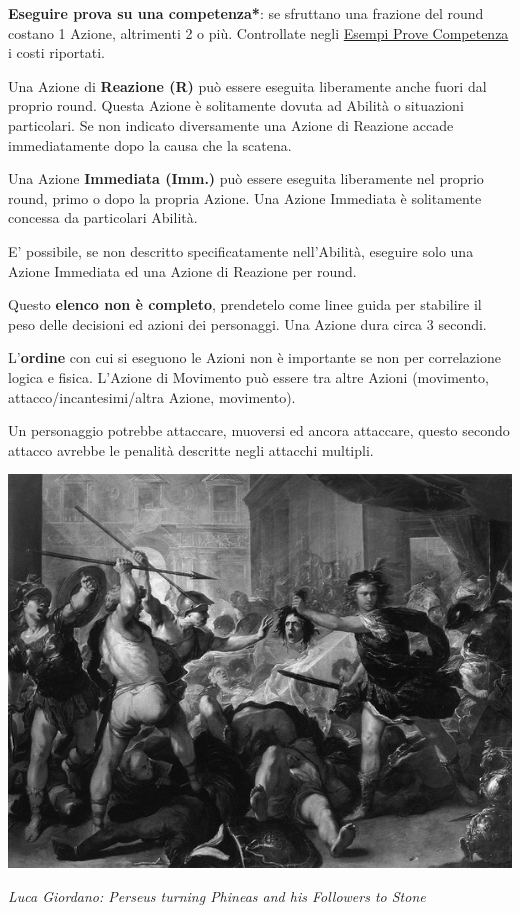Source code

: \begin{multicols}{2}
\textbf{Eseguire prova su una competenza*}: se sfruttano una frazione del round costano 1 Azione, altrimenti 2 o più. Controllate negli \hyperlink{esempiprovecompetenze}{Esempi Prove Competenza} i costi riportati.

Una Azione di \textbf{Reazione (R)} può essere eseguita liberamente anche fuori dal proprio round. Questa Azione è solitamente dovuta ad Abilità o situazioni particolari. Se non indicato diversamente una Azione di Reazione accade immediatamente dopo la causa che la scatena.

Una Azione \textbf{Immediata (Imm.)} può essere eseguita liberamente nel proprio round, primo o dopo la propria Azione. Una Azione Immediata è solitamente concessa da particolari Abilità.

E' possibile, se non descritto specificatamente nell'Abilità, eseguire solo una Azione Immediata ed una Azione di Reazione per round.

\smallskip

Questo \textbf{elenco non è completo}, prendetelo come linee guida per stabilire il peso delle decisioni ed azioni dei personaggi. Una Azione dura circa 3 secondi.

L'\textbf{ordine} con cui si eseguono le Azioni non è importante se non per correlazione logica e fisica. L'Azione di Movimento può essere tra altre Azioni (movimento, attacco/incantesimi/altra Azione, movimento).

Un personaggio potrebbe attaccare, muoversi ed ancora attaccare, questo secondo attacco avrebbe le penalità descritte negli attacchi multipli.

\end{multicols}

\vfill


\begin{center}

\includegraphics[width=0.8\linewidth]{immagini/Perseus_Fighting_Phineus_and_his_Companions.png}

	\emph{Luca Giordano: Perseus turning Phineas and his Followers to Stone}

\end{center}

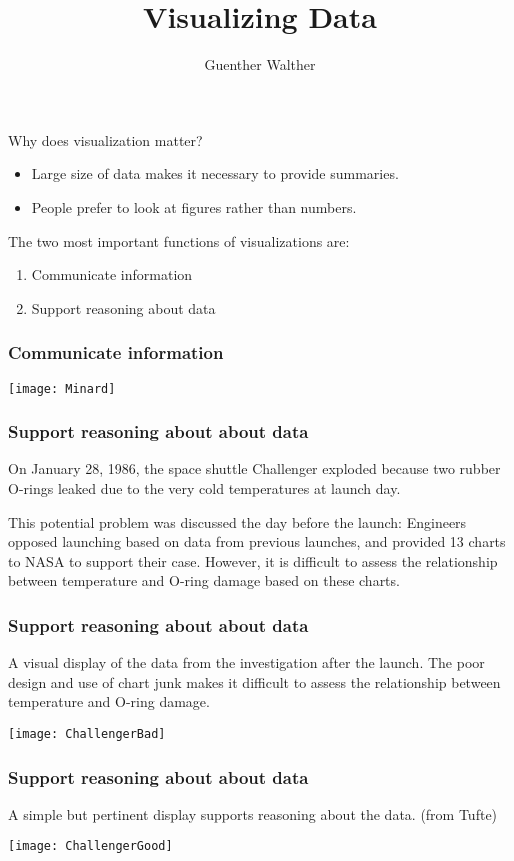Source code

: \documentclass{beamer}
\title{Visualizing Data }
\author{Guenther Walther}
\begin{document}
\frame{\titlepage}

\begin{frame}
Why does visualization matter?\\
\begin{itemize}
\item Large size of data makes it necessary to provide summaries.
\item People prefer to look at figures rather than numbers.
\end{itemize}
\bigskip

The two most important functions of visualizations are:\\
\begin{enumerate}
\item Communicate information
\item Support reasoning about data
\end{enumerate}
\end{frame}

\begin{frame}
\frametitle{Communicate information}
\texttt{[image: Minard]}
\end{frame}

\begin{frame}
\frametitle{Support reasoning about about data}
On January 28, 1986, the space shuttle Challenger exploded
because two rubber O-rings leaked due to the very cold temperatures
at launch day. 
\medskip

This potential problem was discussed the day before the launch:
Engineers opposed launching based on data from previous launches, 
and provided 13 charts to NASA
to support their case. However, it is difficult to assess
the relationship between temperature and O-ring damage based on these
charts.
\end{frame}

\begin{frame}
\frametitle{Support reasoning about about data}
A visual display of the data from the investigation after the launch.
The poor design and use of chart junk makes it difficult to assess the
relationship between temperature and O-ring damage.

\texttt{[image: ChallengerBad]}
\end{frame}

\begin{frame}
\frametitle{Support reasoning about about data}
A simple but pertinent display supports reasoning about the data. (from Tufte)
\medskip

\texttt{[image: ChallengerGood]}
\end{frame}
\end{document}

--

Work to be completed: Determine how many lines in the listing above contain the word "liberamente". Provide that figure only.

Your response: 2